[Opening GIVEN DATA section]

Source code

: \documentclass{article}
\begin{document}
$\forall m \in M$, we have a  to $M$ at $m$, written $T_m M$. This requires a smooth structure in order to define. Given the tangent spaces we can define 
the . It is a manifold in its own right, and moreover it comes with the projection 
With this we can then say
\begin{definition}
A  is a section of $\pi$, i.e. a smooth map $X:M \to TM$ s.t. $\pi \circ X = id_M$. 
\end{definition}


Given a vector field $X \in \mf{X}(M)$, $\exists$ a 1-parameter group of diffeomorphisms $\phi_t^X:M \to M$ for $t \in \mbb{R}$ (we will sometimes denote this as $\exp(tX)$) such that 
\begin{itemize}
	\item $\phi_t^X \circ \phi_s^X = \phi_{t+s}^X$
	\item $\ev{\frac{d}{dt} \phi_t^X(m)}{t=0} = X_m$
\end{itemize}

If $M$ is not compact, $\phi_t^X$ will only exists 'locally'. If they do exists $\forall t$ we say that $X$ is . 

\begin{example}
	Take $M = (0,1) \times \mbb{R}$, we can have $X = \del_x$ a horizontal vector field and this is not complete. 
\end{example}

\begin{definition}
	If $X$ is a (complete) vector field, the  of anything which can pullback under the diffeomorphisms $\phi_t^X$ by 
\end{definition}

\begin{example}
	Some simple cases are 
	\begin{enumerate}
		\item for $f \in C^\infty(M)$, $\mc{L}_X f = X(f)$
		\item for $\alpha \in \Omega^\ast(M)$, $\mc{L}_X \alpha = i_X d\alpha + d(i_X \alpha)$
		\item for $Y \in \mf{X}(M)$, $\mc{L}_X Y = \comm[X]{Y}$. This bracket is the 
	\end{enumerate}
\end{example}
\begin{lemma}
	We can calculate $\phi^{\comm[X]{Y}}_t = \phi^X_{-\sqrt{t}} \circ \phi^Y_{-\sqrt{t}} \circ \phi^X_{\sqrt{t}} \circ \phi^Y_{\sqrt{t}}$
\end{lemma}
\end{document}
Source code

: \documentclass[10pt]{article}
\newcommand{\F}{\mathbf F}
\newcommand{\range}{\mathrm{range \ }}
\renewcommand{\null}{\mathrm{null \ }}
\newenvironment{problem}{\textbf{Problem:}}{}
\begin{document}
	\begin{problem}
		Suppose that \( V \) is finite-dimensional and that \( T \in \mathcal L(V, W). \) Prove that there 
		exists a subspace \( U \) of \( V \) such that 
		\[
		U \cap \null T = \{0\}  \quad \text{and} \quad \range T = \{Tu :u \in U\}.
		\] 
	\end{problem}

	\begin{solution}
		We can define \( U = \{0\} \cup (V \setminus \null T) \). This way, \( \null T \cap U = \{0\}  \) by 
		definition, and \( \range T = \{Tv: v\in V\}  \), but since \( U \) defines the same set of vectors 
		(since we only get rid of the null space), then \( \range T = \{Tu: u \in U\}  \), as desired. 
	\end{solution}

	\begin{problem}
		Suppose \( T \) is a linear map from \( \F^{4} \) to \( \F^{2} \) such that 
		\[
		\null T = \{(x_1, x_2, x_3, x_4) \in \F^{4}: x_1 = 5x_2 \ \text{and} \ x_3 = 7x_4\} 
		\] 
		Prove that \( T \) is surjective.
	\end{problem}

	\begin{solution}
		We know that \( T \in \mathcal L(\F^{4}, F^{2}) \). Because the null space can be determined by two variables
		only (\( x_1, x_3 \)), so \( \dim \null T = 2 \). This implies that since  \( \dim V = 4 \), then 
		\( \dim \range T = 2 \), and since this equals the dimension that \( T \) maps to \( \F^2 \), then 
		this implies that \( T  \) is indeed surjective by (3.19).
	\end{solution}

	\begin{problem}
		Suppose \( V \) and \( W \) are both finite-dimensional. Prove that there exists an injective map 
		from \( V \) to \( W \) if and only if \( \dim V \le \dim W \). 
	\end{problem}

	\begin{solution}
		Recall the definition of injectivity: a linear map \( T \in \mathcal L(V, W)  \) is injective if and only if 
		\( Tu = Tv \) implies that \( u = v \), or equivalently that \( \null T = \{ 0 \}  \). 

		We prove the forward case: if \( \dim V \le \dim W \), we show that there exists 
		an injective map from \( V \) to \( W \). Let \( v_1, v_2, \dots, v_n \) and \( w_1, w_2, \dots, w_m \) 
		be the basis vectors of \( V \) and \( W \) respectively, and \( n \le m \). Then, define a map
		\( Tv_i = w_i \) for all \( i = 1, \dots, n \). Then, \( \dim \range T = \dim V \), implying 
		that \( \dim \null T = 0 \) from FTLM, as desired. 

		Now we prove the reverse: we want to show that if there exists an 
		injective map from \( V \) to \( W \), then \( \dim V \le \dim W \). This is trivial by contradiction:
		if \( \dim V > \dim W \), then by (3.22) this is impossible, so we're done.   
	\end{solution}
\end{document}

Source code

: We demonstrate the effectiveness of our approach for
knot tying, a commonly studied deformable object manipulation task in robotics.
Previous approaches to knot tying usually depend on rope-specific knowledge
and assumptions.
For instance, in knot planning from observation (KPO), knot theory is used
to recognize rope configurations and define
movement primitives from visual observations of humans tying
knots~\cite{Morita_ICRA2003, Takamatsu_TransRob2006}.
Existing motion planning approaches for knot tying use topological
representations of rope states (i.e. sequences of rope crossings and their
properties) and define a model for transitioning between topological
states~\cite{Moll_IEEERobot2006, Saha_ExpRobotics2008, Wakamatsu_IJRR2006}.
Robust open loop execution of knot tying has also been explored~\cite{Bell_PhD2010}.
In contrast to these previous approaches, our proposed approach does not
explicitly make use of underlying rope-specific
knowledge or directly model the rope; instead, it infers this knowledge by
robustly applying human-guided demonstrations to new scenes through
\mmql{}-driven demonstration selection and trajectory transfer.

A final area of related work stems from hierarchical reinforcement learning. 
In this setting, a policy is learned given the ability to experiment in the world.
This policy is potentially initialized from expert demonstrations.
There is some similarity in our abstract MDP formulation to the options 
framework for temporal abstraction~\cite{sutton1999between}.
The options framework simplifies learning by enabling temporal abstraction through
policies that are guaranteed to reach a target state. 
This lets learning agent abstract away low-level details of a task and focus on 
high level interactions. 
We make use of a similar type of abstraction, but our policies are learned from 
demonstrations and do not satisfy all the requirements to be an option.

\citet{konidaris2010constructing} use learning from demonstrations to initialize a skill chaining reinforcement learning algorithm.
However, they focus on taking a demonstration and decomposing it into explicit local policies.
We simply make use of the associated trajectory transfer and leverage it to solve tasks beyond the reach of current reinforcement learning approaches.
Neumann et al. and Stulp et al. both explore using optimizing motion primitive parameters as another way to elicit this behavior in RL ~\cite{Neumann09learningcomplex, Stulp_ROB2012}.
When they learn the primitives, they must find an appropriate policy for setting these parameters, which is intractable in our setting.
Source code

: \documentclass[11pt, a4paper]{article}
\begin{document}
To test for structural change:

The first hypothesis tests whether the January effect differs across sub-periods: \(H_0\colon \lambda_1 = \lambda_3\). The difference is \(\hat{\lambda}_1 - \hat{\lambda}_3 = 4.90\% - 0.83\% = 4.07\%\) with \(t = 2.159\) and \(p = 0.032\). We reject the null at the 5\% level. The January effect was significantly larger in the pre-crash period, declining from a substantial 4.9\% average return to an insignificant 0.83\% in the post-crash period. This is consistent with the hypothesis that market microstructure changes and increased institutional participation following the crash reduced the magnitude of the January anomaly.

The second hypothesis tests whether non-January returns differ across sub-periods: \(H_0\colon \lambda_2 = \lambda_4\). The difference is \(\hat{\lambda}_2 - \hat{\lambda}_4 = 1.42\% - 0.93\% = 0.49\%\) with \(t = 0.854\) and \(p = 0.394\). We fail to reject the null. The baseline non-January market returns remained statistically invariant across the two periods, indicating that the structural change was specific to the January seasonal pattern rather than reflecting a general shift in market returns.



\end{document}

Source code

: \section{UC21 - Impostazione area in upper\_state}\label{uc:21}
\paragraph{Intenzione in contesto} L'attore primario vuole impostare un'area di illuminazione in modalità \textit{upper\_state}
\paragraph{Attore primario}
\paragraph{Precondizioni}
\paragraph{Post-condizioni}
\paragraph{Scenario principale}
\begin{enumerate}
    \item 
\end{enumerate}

[Closing GIVEN DATA section]

■ PROBLEM DETAILS ■
Looking at the data above, say how many lines contain "policy", and give no other words.

■ ANSWER SPACE ■
3